Komunikasi Verbal Agresif: Meskipun konflik fisik mungkin menjadi pusat
perhatian, komunikasi verbal agresif juga merupakan bagian penting dari tawuran.
Remaja dapat menghina, mengancam, atau menggunakan kata-kata kasar satu
sama lain sebagai bagian dari interaksi mereka. Ini sering digunakan untuk
membangun kekuatan dalam kelompok mereka atau merendahkan kelompok
lawan.
Pengaruh Teman Sebaya: Interaksi sosial dalam tawuran juga melibatkan
pengaruh teman sebaya. Remaja mungkin terpengaruh oleh teman-teman mereka
yang telah terlibat dalam tawuran sebelumnya atau oleh kelompok teman sebaya
mereka yang memotivasi mereka untuk terlibat dalam tawuran. Ini menciptakan
tekanan sosial yang kuat untuk berpartisipasi dalam tawuran.

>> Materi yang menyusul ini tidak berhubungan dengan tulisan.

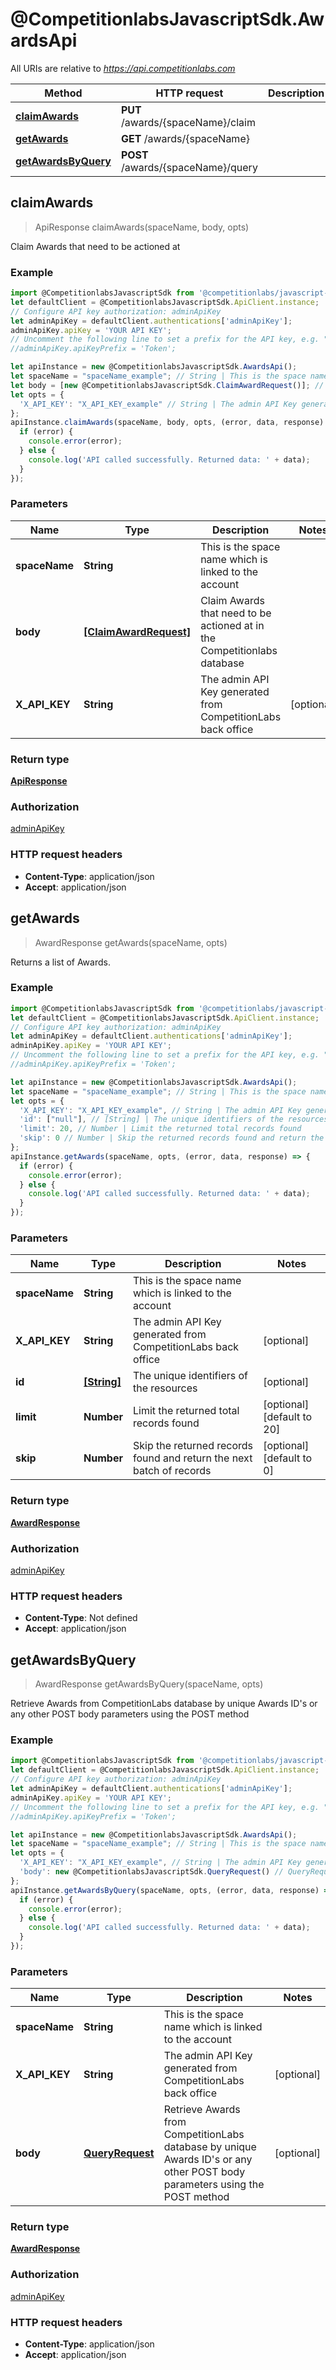 # @CompetitionlabsJavascriptSdk.AwardsApi

All URIs are relative to *https://api.competitionlabs.com*

Method | HTTP request | Description
------------- | ------------- | -------------
[**claimAwards**](docs/AwardsApi.md#claimAwards) | **PUT** /awards/{spaceName}/claim | 
[**getAwards**](docs/AwardsApi.md#getAwards) | **GET** /awards/{spaceName} | 
[**getAwardsByQuery**](docs/AwardsApi.md#getAwardsByQuery) | **POST** /awards/{spaceName}/query | 



## claimAwards

> ApiResponse claimAwards(spaceName, body, opts)



Claim Awards that need to be actioned at

### Example

```javascript
import @CompetitionlabsJavascriptSdk from '@competitionlabs/javascript-sdk';
let defaultClient = @CompetitionlabsJavascriptSdk.ApiClient.instance;
// Configure API key authorization: adminApiKey
let adminApiKey = defaultClient.authentications['adminApiKey'];
adminApiKey.apiKey = 'YOUR API KEY';
// Uncomment the following line to set a prefix for the API key, e.g. "Token" (defaults to null)
//adminApiKey.apiKeyPrefix = 'Token';

let apiInstance = new @CompetitionlabsJavascriptSdk.AwardsApi();
let spaceName = "spaceName_example"; // String | This is the space name which is linked to the account
let body = [new @CompetitionlabsJavascriptSdk.ClaimAwardRequest()]; // [ClaimAwardRequest] | Claim Awards that need to be actioned at in the Competitionlabs database
let opts = {
  'X_API_KEY': "X_API_KEY_example" // String | The admin API Key generated from CompetitionLabs back office
};
apiInstance.claimAwards(spaceName, body, opts, (error, data, response) => {
  if (error) {
    console.error(error);
  } else {
    console.log('API called successfully. Returned data: ' + data);
  }
});
```

### Parameters


Name | Type | Description  | Notes
------------- | ------------- | ------------- | -------------
 **spaceName** | **String**| This is the space name which is linked to the account | 
 **body** | [**[ClaimAwardRequest]**](docs/ClaimAwardRequest.md)| Claim Awards that need to be actioned at in the Competitionlabs database | 
 **X_API_KEY** | **String**| The admin API Key generated from CompetitionLabs back office | [optional] 

### Return type

[**ApiResponse**](docs/ApiResponse.md)

### Authorization

[adminApiKey](README.mdminApiKey)

### HTTP request headers

- **Content-Type**: application/json
- **Accept**: application/json


## getAwards

> AwardResponse getAwards(spaceName, opts)



Returns a list of Awards.

### Example

```javascript
import @CompetitionlabsJavascriptSdk from '@competitionlabs/javascript-sdk';
let defaultClient = @CompetitionlabsJavascriptSdk.ApiClient.instance;
// Configure API key authorization: adminApiKey
let adminApiKey = defaultClient.authentications['adminApiKey'];
adminApiKey.apiKey = 'YOUR API KEY';
// Uncomment the following line to set a prefix for the API key, e.g. "Token" (defaults to null)
//adminApiKey.apiKeyPrefix = 'Token';

let apiInstance = new @CompetitionlabsJavascriptSdk.AwardsApi();
let spaceName = "spaceName_example"; // String | This is the space name which is linked to the account
let opts = {
  'X_API_KEY': "X_API_KEY_example", // String | The admin API Key generated from CompetitionLabs back office
  'id': ["null"], // [String] | The unique identifiers of the resources
  'limit': 20, // Number | Limit the returned total records found
  'skip': 0 // Number | Skip the returned records found and return the next batch of records
};
apiInstance.getAwards(spaceName, opts, (error, data, response) => {
  if (error) {
    console.error(error);
  } else {
    console.log('API called successfully. Returned data: ' + data);
  }
});
```

### Parameters


Name | Type | Description  | Notes
------------- | ------------- | ------------- | -------------
 **spaceName** | **String**| This is the space name which is linked to the account | 
 **X_API_KEY** | **String**| The admin API Key generated from CompetitionLabs back office | [optional] 
 **id** | [**[String]**](String.md)| The unique identifiers of the resources | [optional] 
 **limit** | **Number**| Limit the returned total records found | [optional] [default to 20]
 **skip** | **Number**| Skip the returned records found and return the next batch of records | [optional] [default to 0]

### Return type

[**AwardResponse**](docs/AwardResponse.md)

### Authorization

[adminApiKey](README.mdminApiKey)

### HTTP request headers

- **Content-Type**: Not defined
- **Accept**: application/json


## getAwardsByQuery

> AwardResponse getAwardsByQuery(spaceName, opts)



Retrieve Awards from CompetitionLabs database by unique Awards ID&#39;s or any other POST body parameters using the POST method

### Example

```javascript
import @CompetitionlabsJavascriptSdk from '@competitionlabs/javascript-sdk';
let defaultClient = @CompetitionlabsJavascriptSdk.ApiClient.instance;
// Configure API key authorization: adminApiKey
let adminApiKey = defaultClient.authentications['adminApiKey'];
adminApiKey.apiKey = 'YOUR API KEY';
// Uncomment the following line to set a prefix for the API key, e.g. "Token" (defaults to null)
//adminApiKey.apiKeyPrefix = 'Token';

let apiInstance = new @CompetitionlabsJavascriptSdk.AwardsApi();
let spaceName = "spaceName_example"; // String | This is the space name which is linked to the account
let opts = {
  'X_API_KEY': "X_API_KEY_example", // String | The admin API Key generated from CompetitionLabs back office
  'body': new @CompetitionlabsJavascriptSdk.QueryRequest() // QueryRequest | Retrieve Awards from CompetitionLabs database by unique Awards ID's or any other POST body parameters using the POST method
};
apiInstance.getAwardsByQuery(spaceName, opts, (error, data, response) => {
  if (error) {
    console.error(error);
  } else {
    console.log('API called successfully. Returned data: ' + data);
  }
});
```

### Parameters


Name | Type | Description  | Notes
------------- | ------------- | ------------- | -------------
 **spaceName** | **String**| This is the space name which is linked to the account | 
 **X_API_KEY** | **String**| The admin API Key generated from CompetitionLabs back office | [optional] 
 **body** | [**QueryRequest**](docs/QueryRequest.md)| Retrieve Awards from CompetitionLabs database by unique Awards ID&#39;s or any other POST body parameters using the POST method | [optional] 

### Return type

[**AwardResponse**](docs/AwardResponse.md)

### Authorization

[adminApiKey](README.mdminApiKey)

### HTTP request headers

- **Content-Type**: application/json
- **Accept**: application/json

Perilaku Pengamat: Selain dari remaja yang terlibat langsung dalam tawuran,
seringkali ada remaja lain yang bertindak sebagai pengamat. Mereka dapat
menonton tawuran dengan minat atau bahkan merekamnya untuk kemudian
dibagikan di media sosial. Ini juga merupakan bentuk interaksi sosial, meskipun
dalam peran yang berbeda.
Respon dari Pihak Otoritas: Interaksi sosial juga terjadi ketika pihak berwenang,
seperti polisi atau guru, terlibat dalam tawuran. Mereka berinteraksi dengan
remaja yang terlibat dalam tawuran dengan upaya untuk menghentikan konflik
dan menerapkan hukum.
Interaksi sosial dalam fenomena tawuran remaja seringkali sangat kompleks dan dapat
mencerminkan ketegangan sosial, identitas kelompok, dan tekanan sosial yang kuat yang
dirasakan oleh remaja. Untuk mengatasi fenomena tawuran ini, penting untuk memahami
dinamika interaksi sosial yang terlibat dan mencari solusi yang berfokus pada pengurangan
konflik, peningkatan pemahaman, dan peran positif teman sebaya dalam masyarakat remaja.
Dalam semua langkah ini, akomodasi dalam interaksi sosial asosiatif memainkan peran
sentral dalam memotivasi remaja untuk menanggulangi konflik dengan cara yang positif. Ini
mengajarkan mereka bahwa menghormati perbedaan dan mencari solusi yang damai adalah
lebih bermanfaat daripada tawuran dan konflik fisik. Upaya kolaboratif dari pihak sekolah,
keluarga, dan komunitas sangat penting untuk mencapai hasil yang positif dalam
menanggulangi fenomena tawuran remaja di Indonesia.
Referensi
Basri, A. Said Hasan. (2015) Fenomena Tawuran Antar Pelajar dan Intervensinya.
Jurnal UIN Sunan Kalijaga. Vol 12. No 1
Ulumuddin, Ikhya. (2016) Kajian Fenomena Tawuran Pelajar Pendidikan Menengah.